Depuis ce résultat apparemment prometteur, les mois ont passé, mais la CCT est restée en rade. Une certitude s’impose : le patronat n’en veut pas, malgré la volonté populaire clairement exprimée dans les urnes. Ses relais politiques de droite au Grand Conseil ont pris le relais et nous proposent maintenant, outre une prolongation de l’ouverture du samedi à 19h, de supprimer l’obligation d’une CCT : une sorte de retour au côté obscur de la loi qu’il faudra impérativement refuser avec énergie.

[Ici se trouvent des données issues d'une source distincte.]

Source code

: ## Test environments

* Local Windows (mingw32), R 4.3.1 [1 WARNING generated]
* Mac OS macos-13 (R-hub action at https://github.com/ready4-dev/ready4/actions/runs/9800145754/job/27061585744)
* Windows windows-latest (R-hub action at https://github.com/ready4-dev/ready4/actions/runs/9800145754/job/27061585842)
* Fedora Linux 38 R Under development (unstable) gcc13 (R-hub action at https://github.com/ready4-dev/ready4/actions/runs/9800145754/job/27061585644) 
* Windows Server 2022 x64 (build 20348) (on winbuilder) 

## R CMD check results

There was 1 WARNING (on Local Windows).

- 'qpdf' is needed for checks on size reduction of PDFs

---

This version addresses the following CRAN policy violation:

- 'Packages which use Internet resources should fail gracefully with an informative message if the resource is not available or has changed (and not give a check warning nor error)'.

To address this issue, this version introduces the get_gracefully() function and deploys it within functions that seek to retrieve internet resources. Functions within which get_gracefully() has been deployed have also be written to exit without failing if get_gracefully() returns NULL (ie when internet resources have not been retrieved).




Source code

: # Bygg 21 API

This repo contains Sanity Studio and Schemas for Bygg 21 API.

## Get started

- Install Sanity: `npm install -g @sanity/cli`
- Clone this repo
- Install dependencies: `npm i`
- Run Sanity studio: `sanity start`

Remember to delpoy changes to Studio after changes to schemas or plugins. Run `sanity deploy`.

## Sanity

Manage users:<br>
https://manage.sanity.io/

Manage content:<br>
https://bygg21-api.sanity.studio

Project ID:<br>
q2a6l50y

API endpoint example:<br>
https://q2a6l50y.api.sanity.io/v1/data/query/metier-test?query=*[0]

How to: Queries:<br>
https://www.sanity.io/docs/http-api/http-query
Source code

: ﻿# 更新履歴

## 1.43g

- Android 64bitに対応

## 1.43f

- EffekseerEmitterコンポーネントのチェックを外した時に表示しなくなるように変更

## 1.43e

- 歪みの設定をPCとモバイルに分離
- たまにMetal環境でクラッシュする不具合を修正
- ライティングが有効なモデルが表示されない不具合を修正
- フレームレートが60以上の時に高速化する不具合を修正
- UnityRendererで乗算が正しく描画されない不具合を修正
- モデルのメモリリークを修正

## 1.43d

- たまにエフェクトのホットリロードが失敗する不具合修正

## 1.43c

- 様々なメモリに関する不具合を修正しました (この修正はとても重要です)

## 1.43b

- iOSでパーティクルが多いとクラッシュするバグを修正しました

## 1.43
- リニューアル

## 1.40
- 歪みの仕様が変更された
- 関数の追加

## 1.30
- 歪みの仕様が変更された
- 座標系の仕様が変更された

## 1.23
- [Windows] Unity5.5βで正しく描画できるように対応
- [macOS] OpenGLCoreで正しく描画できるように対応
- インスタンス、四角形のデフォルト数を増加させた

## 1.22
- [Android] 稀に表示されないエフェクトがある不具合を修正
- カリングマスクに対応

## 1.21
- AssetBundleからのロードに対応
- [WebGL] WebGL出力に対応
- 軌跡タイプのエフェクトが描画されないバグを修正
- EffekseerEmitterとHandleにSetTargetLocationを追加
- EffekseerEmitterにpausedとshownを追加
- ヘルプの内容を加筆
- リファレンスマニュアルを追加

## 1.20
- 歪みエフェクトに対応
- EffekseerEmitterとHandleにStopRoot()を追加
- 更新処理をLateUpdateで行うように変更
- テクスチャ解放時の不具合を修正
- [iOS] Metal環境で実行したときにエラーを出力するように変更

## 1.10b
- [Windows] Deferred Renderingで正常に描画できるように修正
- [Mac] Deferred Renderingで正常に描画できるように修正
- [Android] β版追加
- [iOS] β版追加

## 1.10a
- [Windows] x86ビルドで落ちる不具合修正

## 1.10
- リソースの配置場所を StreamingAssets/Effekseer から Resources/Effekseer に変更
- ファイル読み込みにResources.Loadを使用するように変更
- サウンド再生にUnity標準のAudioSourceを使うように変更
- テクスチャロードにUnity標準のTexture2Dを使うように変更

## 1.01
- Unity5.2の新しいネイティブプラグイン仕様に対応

Quelques réalités simples doivent être rappelées ici, toutes appelant à voter non à cette LHOM régressive. Plus de 60 % du personnel de vente est composé de femmes, avec une importante proportion de travailleuses à temps partiel en raison des nécessités familiales. Plus d’heures d’ouverture signifie pour elles des horaires encore plus morcelés sans réelle possibilité de les refuser. Leur vie familiale en souffrira grandement, notamment en décembre, principal mois d’achat. Par ailleurs, la légendaire création d’emplois est un mensonge souvent répété, jamais étayé. Une employée de la grande distribution a même été récemment licenciée après s’être référée à la minuscule CCT pourtant signée par son employeur. Ces grandes surfaces tireront quelques petits profits d’une acceptation de cette loi, mais pas les petits commerces, qui ne disposent pas du personnel nécessaire pour rester ouverts si longtemps.

C’est bien sûr le contenu du porte-monnaie qui incite la clientèle à venir dépenser dans les boutiques. Quand des achats se font en France voisine, c’est avant tout en raison des prix plus bas, et non des horaires étendus. Le patronat pourrait aisément vérifier l’impact sur son chiffre d’affaires d’une augmentation des salaires, s’il était seulement prêt à tenter l’expérience…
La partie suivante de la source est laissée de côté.